また、内筒21は、その外周面の静止摩擦係数が、ケース部22の内周面の静止摩擦係数よりも小さい材料で形成している。そのため、バイオフィルムの発生を容易に検出することができ、且つ、第一室26内全体にバイオフィルムが発生するよりも前の、ケース部22の内周面側にバイオフィルムが生じた段階でバイオフィルムの発生を検出することができる。そのため、バイオフィルムによるリスク発生の低減に寄与することができる。
ここで、ケース部22側に付着したバイオフィルムは、流体殺菌モジュール1に対する定期的なメンテナンス時に、懐中電灯等の光源をケース部22の外周面に近接させ、ケース部22の内側の反射から汚れ状態を視認することで、発生状況を確認することができる。
このように本発明の一実施形態に係る流体殺菌モジュール1は、第一室26におけるバイオフィルムの発生を抑制することができる。したがって、第一室26を設けることによる殺菌効果の低下を、より小さくすることができる。
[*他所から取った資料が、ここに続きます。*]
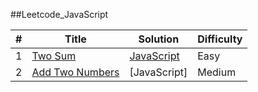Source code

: ##Leetcode_JavaScript

|#     | Title | Solution | Difficulty |
| ---- | ----- | -------- | ---------- |
| 1 | [Two Sum](https://leetcode.com/problems/two-sum/)|[JavaScript](https://github.com/kasidali/LeetCode/blob/master/1_TwoSum.js) | Easy |
| 2 | [Add Two Numbers](https://leetcode.com/problems/add-two-numbers/) | [JavaScript]| Medium |
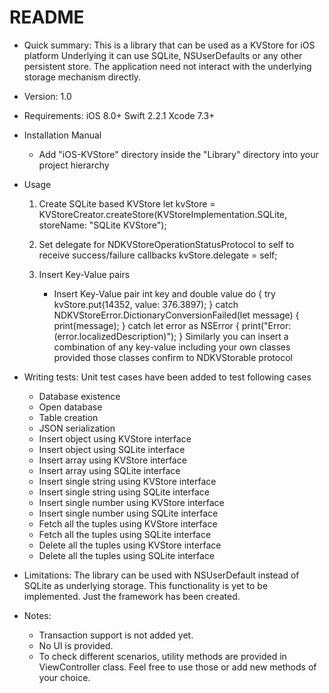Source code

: # README #

* Quick summary:
  This is a library that can be used as a KVStore for iOS platform
  Underlying it can use SQLite, NSUserDefaults or any other persistent store.
  The application need not interact with the underlying storage mechanism directly.

* Version: 1.0

* Requirements:
   iOS 8.0+
   Swift 2.2.1
   Xcode 7.3+
   
* Installation
	Manual
	- Add "iOS-KVStore" directory inside the "Library" directory into your project hierarchy
	
* Usage
	1. Create SQLite based KVStore
		let kvStore = KVStoreCreator.createStore(KVStoreImplementation.SQLite, storeName: "SQLite KVStore");
		
	2. Set delegate for NDKVStoreOperationStatusProtocol to self to receive success/failure callbacks
		kvStore.delegate = self;
		
	3. Insert Key-Value pairs
	   - Insert Key-Value pair int key and double value
	     do
	     {
	    	try kvStore.put(14352, value: 376.3897);
	     }
	     catch NDKVStoreError.DictionaryConversionFailed(let message)
             {
                print(message);
             }
             catch let error as NSError
             {
                print("Error: \(error.localizedDescription)");
             }
	  Similarly you can insert a combination of any key-value including your own classes provided those classes confirm to NDKVStorable protocol
		
* Writing tests: Unit test cases have been added to test following cases
  - Database existence
  - Open database
  - Table creation
  - JSON serialization
  - Insert object using KVStore interface
  - Insert object using SQLite interface
  - Insert array using KVStore interface
  - Insert array using SQLite interface
  - Insert single string using KVStore interface
  - Insert single string using SQLite interface
  - Insert single number using KVStore interface
  - Insert single number using SQLite interface
  - Fetch all the tuples using KVStore interface
  - Fetch all the tuples using SQLite interface
  - Delete all the tuples using KVStore interface
  - Delete all the tuples using SQLite interface

* Limitations:
  The library can be used with NSUserDefault instead of SQLite as underlying storage. This functionality is yet to be implemented. Just the framework has been created.

* Notes:
   - Transaction support is not added yet.
   - No UI is provided.
   - To check different scenarios, utility methods are provided in ViewController class. Feel free to use those or add new methods of your choice.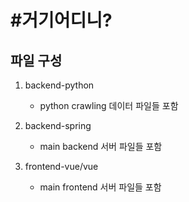 # #거기어디니?

## 파일 구성

1. backend-python

   - python crawling 데이터 파일들 포함

2. backend-spring

   - main backend 서버 파일들 포함

3. frontend-vue/vue

   - main frontend 서버 파일들 포함
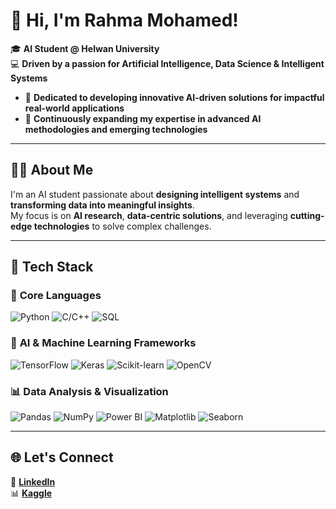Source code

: # 👋 Hi, I'm Rahma Mohamed!

🎓 **AI Student @ Helwan University**  
💻 **Driven by a passion for Artificial Intelligence, Data Science & Intelligent Systems**  

- 🔭 **Dedicated to developing innovative AI-driven solutions for impactful real-world applications**  
- 🌱 **Continuously expanding my expertise in advanced AI methodologies and emerging technologies**  

---

## 👩‍💻 About Me
I'm an AI student passionate about **designing intelligent systems** and **transforming data into meaningful insights**.  
My focus is on **AI research**, **data-centric solutions**, and leveraging **cutting-edge technologies** to solve complex challenges.

---

## 🚀 Tech Stack

### 🧠 **Core Languages**
![Python](https://img.shields.io/badge/Python-3776AB?style=for-the-badge&logo=python&logoColor=white)
![C/C++](https://img.shields.io/badge/C%2FC++-00599C?style=for-the-badge&logo=cplusplus&logoColor=white)
![SQL](https://img.shields.io/badge/SQL-003B57?style=for-the-badge&logo=mysql&logoColor=white)

### 🤖 **AI & Machine Learning Frameworks**
![TensorFlow](https://img.shields.io/badge/TensorFlow-FF6F00?style=for-the-badge&logo=tensorflow&logoColor=white)
![Keras](https://img.shields.io/badge/Keras-D00000?style=for-the-badge&logo=keras&logoColor=white)
![Scikit-learn](https://img.shields.io/badge/Scikit--learn-F7931E?style=for-the-badge&logo=scikitlearn&logoColor=white)
![OpenCV](https://img.shields.io/badge/OpenCV-5C3EE8?style=for-the-badge&logo=opencv&logoColor=white)

### 📊 **Data Analysis & Visualization**
![Pandas](https://img.shields.io/badge/Pandas-150458?style=for-the-badge&logo=pandas&logoColor=white)
![NumPy](https://img.shields.io/badge/NumPy-013243?style=for-the-badge&logo=numpy&logoColor=white)
![Power BI](https://img.shields.io/badge/PowerBI-F2C811?style=for-the-badge&logo=power-bi&logoColor=black)
![Matplotlib](https://img.shields.io/badge/Matplotlib-11557C?style=for-the-badge&logo=plotly&logoColor=white)
![Seaborn](https://img.shields.io/badge/Seaborn-319795?style=for-the-badge&logoColor=white)

---

## 🌐 Let's Connect
💼 [**LinkedIn**](https://www.linkedin.com/in/rahma-mohamed-256024311)  
📊 [**Kaggle**](https://www.kaggle.com/rahmamabdelfattah)
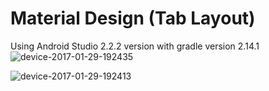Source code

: # Material Design (Tab Layout)

Using Android Studio 2.2.2 version with gradle version 2.14.1
![device-2017-01-29-192435](https://cloud.githubusercontent.com/assets/24487280/22403951/d2671098-e658-11e6-8682-1b31d66da148.png)

![device-2017-01-29-192413](https://cloud.githubusercontent.com/assets/24487280/22403950/d2663bfa-e658-11e6-827c-31255e967b11.png)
そのため、発光部3から処理流路21dに向けて照射された紫外光を処理流路21d内に高密度に紫外光を閉じ込めることができ、強い殺菌力を発揮させることができる。また、内筒21は紫外光の一部は透過させるため、処理流路21d内に照射された紫外光は、図6中に符号Zで示すように、内筒21を透過して第一室26及び第二室27内に向けて照射される。つまり、第一室26及び第二室27内の流体に対しても紫外光照射が行われることになるため、これら第一室26や第二室27に溜まっている対象物に雑菌が増殖することを防止することができる。このため、第一室26や第二室27内に対象物が溜まっていたとしても、雑菌の生成を抑えることができ、流動開始時に菌の増殖した対象物が流出されることを抑制することができ、流体殺菌モジュール1の信頼性をより向上させることができる。なお、図6は、図2(a)に示す流体殺菌モジュール1を簡易的に示している。
上記実施形態においては、流体の殺菌を行う流体殺菌モジュールに適用した場合について説明したが、殺菌対象は、水、水溶液、コロイド分散液等の流体であってもよく、また、空気等の気体や、氷や固体の微粉末等であってもよい。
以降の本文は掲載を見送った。